# [Data provided]

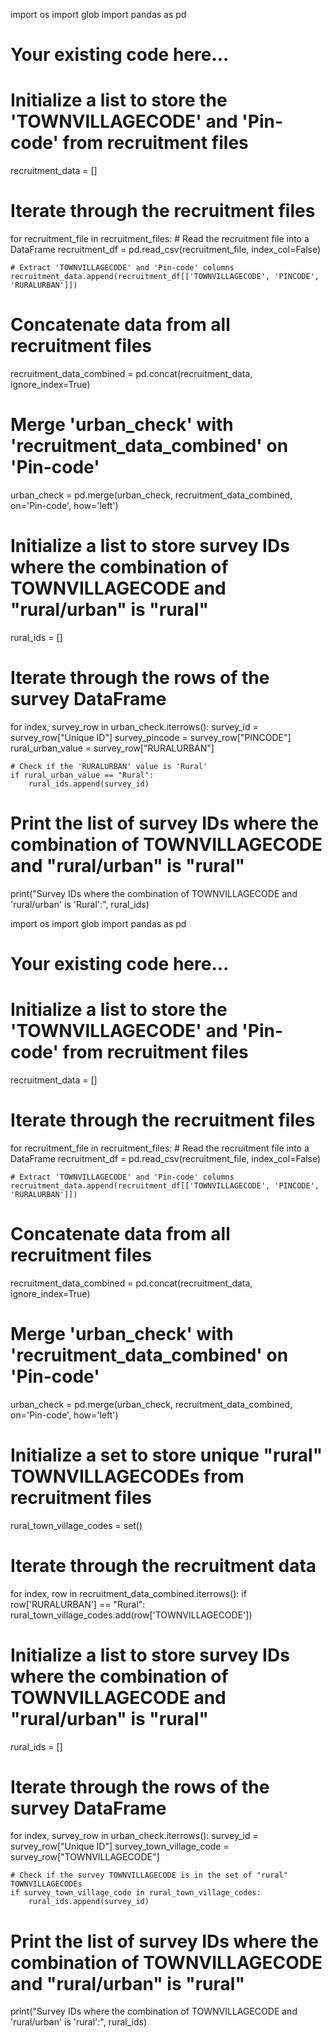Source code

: import os
import glob
import pandas as pd

# Your existing code here...

# Initialize a list to store the 'TOWNVILLAGECODE' and 'Pin-code' from recruitment files
recruitment_data = []

# Iterate through the recruitment files
for recruitment_file in recruitment_files:
    # Read the recruitment file into a DataFrame
    recruitment_df = pd.read_csv(recruitment_file, index_col=False)
    
    # Extract 'TOWNVILLAGECODE' and 'Pin-code' columns
    recruitment_data.append(recruitment_df[['TOWNVILLAGECODE', 'PINCODE', 'RURALURBAN']])

# Concatenate data from all recruitment files
recruitment_data_combined = pd.concat(recruitment_data, ignore_index=True)

# Merge 'urban_check' with 'recruitment_data_combined' on 'Pin-code'
urban_check = pd.merge(urban_check, recruitment_data_combined, on='Pin-code', how='left')

# Initialize a list to store survey IDs where the combination of TOWNVILLAGECODE and "rural/urban" is "rural"
rural_ids = []

# Iterate through the rows of the survey DataFrame
for index, survey_row in urban_check.iterrows():
    survey_id = survey_row["Unique ID"]
    survey_pincode = survey_row["PINCODE"]
    rural_urban_value = survey_row["RURALURBAN"]

    # Check if the 'RURALURBAN' value is 'Rural'
    if rural_urban_value == "Rural":
        rural_ids.append(survey_id)

# Print the list of survey IDs where the combination of TOWNVILLAGECODE and "rural/urban" is "rural"
print("Survey IDs where the combination of TOWNVILLAGECODE and 'rural/urban' is 'Rural':", rural_ids)












import os
import glob
import pandas as pd

# Your existing code here...

# Initialize a list to store the 'TOWNVILLAGECODE' and 'Pin-code' from recruitment files
recruitment_data = []

# Iterate through the recruitment files
for recruitment_file in recruitment_files:
    # Read the recruitment file into a DataFrame
    recruitment_df = pd.read_csv(recruitment_file, index_col=False)
    
    # Extract 'TOWNVILLAGECODE' and 'Pin-code' columns
    recruitment_data.append(recruitment_df[['TOWNVILLAGECODE', 'PINCODE', 'RURALURBAN']])

# Concatenate data from all recruitment files
recruitment_data_combined = pd.concat(recruitment_data, ignore_index=True)

# Merge 'urban_check' with 'recruitment_data_combined' on 'Pin-code'
urban_check = pd.merge(urban_check, recruitment_data_combined, on='Pin-code', how='left')

# Initialize a set to store unique "rural" TOWNVILLAGECODEs from recruitment files
rural_town_village_codes = set()

# Iterate through the recruitment data
for index, row in recruitment_data_combined.iterrows():
    if row['RURALURBAN'] == "Rural":
        rural_town_village_codes.add(row['TOWNVILLAGECODE'])

# Initialize a list to store survey IDs where the combination of TOWNVILLAGECODE and "rural/urban" is "rural"
rural_ids = []

# Iterate through the rows of the survey DataFrame
for index, survey_row in urban_check.iterrows():
    survey_id = survey_row["Unique ID"]
    survey_town_village_code = survey_row["TOWNVILLAGECODE"]
    
    # Check if the survey TOWNVILLAGECODE is in the set of "rural" TOWNVILLAGECODEs
    if survey_town_village_code in rural_town_village_codes:
        rural_ids.append(survey_id)

# Print the list of survey IDs where the combination of TOWNVILLAGECODE and "rural/urban" is "rural"
print("Survey IDs where the combination of TOWNVILLAGECODE and 'rural/urban' is 'rural':", rural_ids)


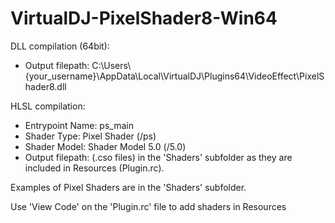 # VirtualDJ-PixelShader8-Win64

DLL compilation (64bit):
- Output filepath: C:\Users\\{your_username}\AppData\Local\VirtualDJ\Plugins64\VideoEffect\PixelShader8.dll

HLSL compilation:
- Entrypoint Name: ps_main
- Shader Type: Pixel Shader (/ps)
- Shader Model: Shader Model 5.0 (/5.0)
- Output filepath: (.cso files) in the 'Shaders' subfolder as they are included in Resources (Plugin.rc).

Examples of Pixel Shaders are in the 'Shaders' subfolder.

Use 'View Code' on the 'Plugin.rc' file to add shaders in Resources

# [Prompt]
Repeat the entries exactly, pictures left out.

# [Result for this exercise]
Source code

: import os
import glob
import pandas as pd

# Your existing code here...

# Initialize a list to store the 'TOWNVILLAGECODE' and 'Pin-code' from recruitment files
recruitment_data = []

# Iterate through the recruitment files
for recruitment_file in recruitment_files:
    # Read the recruitment file into a DataFrame
    recruitment_df = pd.read_csv(recruitment_file, index_col=False)
    
    # Extract 'TOWNVILLAGECODE' and 'Pin-code' columns
    recruitment_data.append(recruitment_df[['TOWNVILLAGECODE', 'PINCODE', 'RURALURBAN']])

# Concatenate data from all recruitment files
recruitment_data_combined = pd.concat(recruitment_data, ignore_index=True)

# Merge 'urban_check' with 'recruitment_data_combined' on 'Pin-code'
urban_check = pd.merge(urban_check, recruitment_data_combined, on='Pin-code', how='left')

# Initialize a list to store survey IDs where the combination of TOWNVILLAGECODE and "rural/urban" is "rural"
rural_ids = []

# Iterate through the rows of the survey DataFrame
for index, survey_row in urban_check.iterrows():
    survey_id = survey_row["Unique ID"]
    survey_pincode = survey_row["PINCODE"]
    rural_urban_value = survey_row["RURALURBAN"]

    # Check if the 'RURALURBAN' value is 'Rural'
    if rural_urban_value == "Rural":
        rural_ids.append(survey_id)

# Print the list of survey IDs where the combination of TOWNVILLAGECODE and "rural/urban" is "rural"
print("Survey IDs where the combination of TOWNVILLAGECODE and 'rural/urban' is 'Rural':", rural_ids)












import os
import glob
import pandas as pd

# Your existing code here...

# Initialize a list to store the 'TOWNVILLAGECODE' and 'Pin-code' from recruitment files
recruitment_data = []

# Iterate through the recruitment files
for recruitment_file in recruitment_files:
    # Read the recruitment file into a DataFrame
    recruitment_df = pd.read_csv(recruitment_file, index_col=False)
    
    # Extract 'TOWNVILLAGECODE' and 'Pin-code' columns
    recruitment_data.append(recruitment_df[['TOWNVILLAGECODE', 'PINCODE', 'RURALURBAN']])

# Concatenate data from all recruitment files
recruitment_data_combined = pd.concat(recruitment_data, ignore_index=True)

# Merge 'urban_check' with 'recruitment_data_combined' on 'Pin-code'
urban_check = pd.merge(urban_check, recruitment_data_combined, on='Pin-code', how='left')

# Initialize a set to store unique "rural" TOWNVILLAGECODEs from recruitment files
rural_town_village_codes = set()

# Iterate through the recruitment data
for index, row in recruitment_data_combined.iterrows():
    if row['RURALURBAN'] == "Rural":
        rural_town_village_codes.add(row['TOWNVILLAGECODE'])

# Initialize a list to store survey IDs where the combination of TOWNVILLAGECODE and "rural/urban" is "rural"
rural_ids = []

# Iterate through the rows of the survey DataFrame
for index, survey_row in urban_check.iterrows():
    survey_id = survey_row["Unique ID"]
    survey_town_village_code = survey_row["TOWNVILLAGECODE"]
    
    # Check if the survey TOWNVILLAGECODE is in the set of "rural" TOWNVILLAGECODEs
    if survey_town_village_code in rural_town_village_codes:
        rural_ids.append(survey_id)

# Print the list of survey IDs where the combination of TOWNVILLAGECODE and "rural/urban" is "rural"
print("Survey IDs where the combination of TOWNVILLAGECODE and 'rural/urban' is 'rural':", rural_ids)


 # VirtualDJ-PixelShader8-Win64

DLL compilation (64bit):
- Output filepath: C:\Users\\{your_username}\AppData\Local\VirtualDJ\Plugins64\VideoEffect\PixelShader8.dll

HLSL compilation:
- Entrypoint Name: ps_main
- Shader Type: Pixel Shader (/ps)
- Shader Model: Shader Model 5.0 (/5.0)
- Output filepath: (.cso files) in the 'Shaders' subfolder as they are included in Resources (Plugin.rc).

Examples of Pixel Shaders are in the 'Shaders' subfolder.

Use 'View Code' on the 'Plugin.rc' file to add shaders in Resources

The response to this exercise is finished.